Jason Hoffman/Thrillist

IntroducingThe Fasties, Thrillist's first fast food awards. Think glitzy TV and movie award show, but to honor the best things that came out of fast food restaurants in 2019. We rolled out the ketchup carpet for fast food's biggest names and handed out golden burger trophies in 16 categories. Watch the full awards show and check out the winners here.

We can thank Ohio for many history-defining innovations: the modern traffic light, aviation, and the basketball artistry of LeBron James, to name a few. But the Buckeye State also serves as an important birthplace for a fundamentally American product: new fast food items.

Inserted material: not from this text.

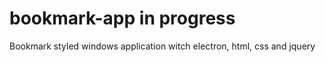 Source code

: # bookmark-app 	in progress
Bookmark styled windows application witch electron, html, css and jquery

While Southern California modernized the fast food industry, Ohio has served a vital role in helping shape its offerings in the decades since burgers, fries, and the drive-thru redefined America. Wendy's and its signature square patties found their first hungry audiences in Columbus. Arby's turned roast beef sandwiches into a quick-serve item in suburban Youngstown. And in 2011, Toledo residents were among the very first to get their fingers stained by cheese dust from Taco Bell's Doritos Locos Taco. Ohio's track record with fast food innovation is as lengthy as it is overlooked.

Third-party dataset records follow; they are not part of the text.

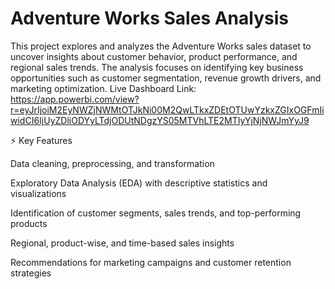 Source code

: # Adventure Works Sales Analysis
This project explores and analyzes the Adventure Works sales dataset to uncover insights about customer behavior, product performance, and regional sales trends.
The analysis focuses on identifying key business opportunities such as customer segmentation, revenue growth drivers, and marketing optimization.
Live Dashboard Link: https://app.powerbi.com/view?r=eyJrIjoiM2EyNWZjNWMtOTJkNi00M2QwLTkxZDEtOTUwYzkxZGIxOGFmIiwidCI6IjUyZDliODYyLTdjODUtNDgzYS05MTVhLTE2MTIyYjNjNWJmYyJ9

⚡ Key Features

Data cleaning, preprocessing, and transformation

Exploratory Data Analysis (EDA) with descriptive statistics and visualizations

Identification of customer segments, sales trends, and top-performing products

Regional, product-wise, and time-based sales insights

Recommendations for marketing campaigns and customer retention strategies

So why does Ohio often get the latest and greatest in fast food months before everyone else does? We had Jamie Richardson, vice president of Columbus-based White Castle, weigh in.

"Ohio is a place where people can be free to explore new ideas," Richardson said. "It's a place where good things could happen and not retreat. You know, you saw it with the Wright brothers. And then 70 years later there's Neil Armstrong. I think there's a spirit of innovation that transcends more than in other geographies."

It's this freewheeling spirit -- plus an assortment of other critical factors -- that led to the state becoming a testing ground and incubator for new fast food creations. Of course, none of that would've been possible without the chains that started in the state in the first place.

Perhaps the most notable is Wendy's, which Dave Thomas founded in Columbus in 1969. Since then, the burger chain has exploded into an international business with more than 6,500 locations worldwide. Farther north, Arby's opened shop in Boardman, Ohio, right outside Youngstown, in 1964 when Fuzzy and Leroy Raffel wanted to introduce a higher-end fast food concept, slinging roast beef sandwiches instead of burgers. The concept somehow worked (the multinational chain's now headquartered in suburban Atlanta). There's a laundry list of other fast food and casual chains, both large and small, that call -- or used to call -- Ohio home, benefitting from the state's historically large, geographically diverse population: Buffalo Wild Wings (Columbus), Marco's Pizza (Toledo), Skyline Chili (Cincinnati), and Swenson's (Akron), among others.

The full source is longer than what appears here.